**The data:**
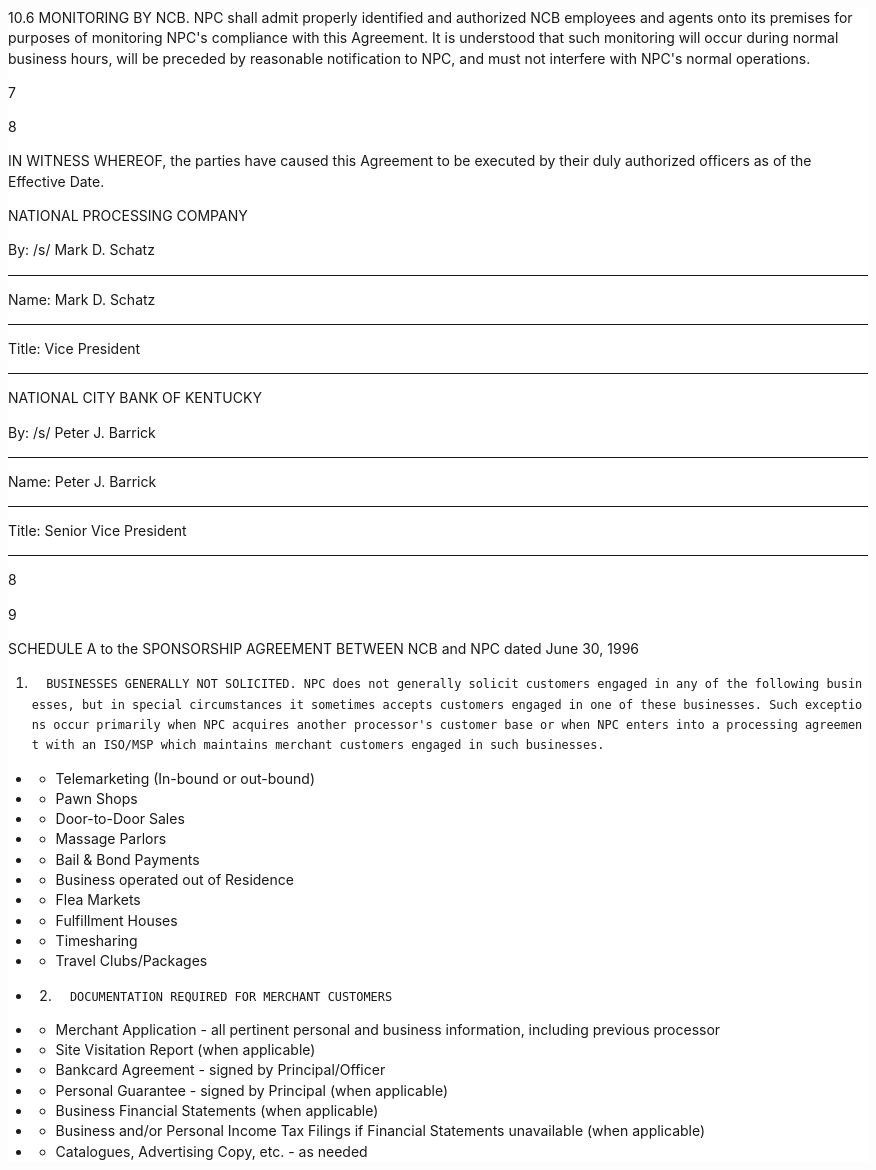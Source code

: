 10.6 MONITORING BY NCB. NPC shall admit properly identified and authorized NCB employees and agents onto its premises for purposes of monitoring NPC's compliance with this Agreement. It is understood that such monitoring will occur during normal business hours, will be preceded by reasonable notification to NPC, and must not interfere with NPC's normal operations.

7

8

IN WITNESS WHEREOF, the parties have caused this Agreement to be executed by their duly authorized officers as of the Effective Date.

NATIONAL PROCESSING COMPANY

By: /s/ Mark D. Schatz

--------------------------------

Name: Mark D. Schatz

------------------------------

Title: Vice President

-----------------------------

NATIONAL CITY BANK OF KENTUCKY

By: /s/ Peter J. Barrick

--------------------------------

Name: Peter J. Barrick

------------------------------

Title: Senior Vice President

-----------------------------

8

9

SCHEDULE A to the SPONSORSHIP AGREEMENT BETWEEN NCB and NPC dated June 30, 1996

1.       BUSINESSES GENERALLY NOT SOLICITED. NPC does not generally solicit customers engaged in any of the following businesses, but in special circumstances it sometimes accepts customers engaged in one of these businesses. Such exceptions occur primarily when NPC acquires another processor's customer base or when NPC enters into a processing agreement with an ISO/MSP which maintains merchant customers engaged in such businesses.

- - Telemarketing (In-bound or out-bound)
- - Pawn Shops
- - Door-to-Door Sales
- - Massage Parlors
- - Bail & Bond Payments
- - Business operated out of Residence
- - Flea Markets
- - Fulfillment Houses
- - Timesharing
- - Travel Clubs/Packages
- 2.       DOCUMENTATION REQUIRED FOR MERCHANT CUSTOMERS
- - Merchant Application - all pertinent personal and business information, including previous processor
- - Site Visitation Report (when applicable)
- - Bankcard Agreement - signed by Principal/Officer
- - Personal Guarantee - signed by Principal (when applicable)
- - Business Financial Statements (when applicable)
- - Business and/or Personal Income Tax Filings if Financial Statements unavailable (when applicable)
- - Catalogues, Advertising Copy, etc. - as needed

**Activity:**
The records must come back exactly, with their pictures removed.

**Written answer:**
Source code

: 10.6 MONITORING BY NCB. NPC shall admit properly identified and authorized NCB employees and agents onto its premises for purposes of monitoring NPC's compliance with this Agreement. It is understood that such monitoring will occur during normal business hours, will be preceded by reasonable notification to NPC, and must not interfere with NPC's normal operations.

7

8

IN WITNESS WHEREOF, the parties have caused this Agreement to be executed by their duly authorized officers as of the Effective Date.

NATIONAL PROCESSING COMPANY

By: /s/ Mark D. Schatz

--------------------------------

Name: Mark D. Schatz

------------------------------

Title: Vice President

-----------------------------

NATIONAL CITY BANK OF KENTUCKY

By: /s/ Peter J. Barrick

--------------------------------

Name: Peter J. Barrick

------------------------------

Title: Senior Vice President

-----------------------------

8

9

SCHEDULE A to the SPONSORSHIP AGREEMENT BETWEEN NCB and NPC dated June 30, 1996

1.       BUSINESSES GENERALLY NOT SOLICITED. NPC does not generally solicit customers engaged in any of the following businesses, but in special circumstances it sometimes accepts customers engaged in one of these businesses. Such exceptions occur primarily when NPC acquires another processor's customer base or when NPC enters into a processing agreement with an ISO/MSP which maintains merchant customers engaged in such businesses.

- - Telemarketing (In-bound or out-bound)
- - Pawn Shops
- - Door-to-Door Sales
- - Massage Parlors
- - Bail & Bond Payments
- - Business operated out of Residence
- - Flea Markets
- - Fulfillment Houses
- - Timesharing
- - Travel Clubs/Packages
- 2.       DOCUMENTATION REQUIRED FOR MERCHANT CUSTOMERS
- - Merchant Application - all pertinent personal and business information, including previous processor
- - Site Visitation Report (when applicable)
- - Bankcard Agreement - signed by Principal/Officer
- - Personal Guarantee - signed by Principal (when applicable)
- - Business Financial Statements (when applicable)
- - Business and/or Personal Income Tax Filings if Financial Statements unavailable (when applicable)
- - Catalogues, Advertising Copy, etc. - as needed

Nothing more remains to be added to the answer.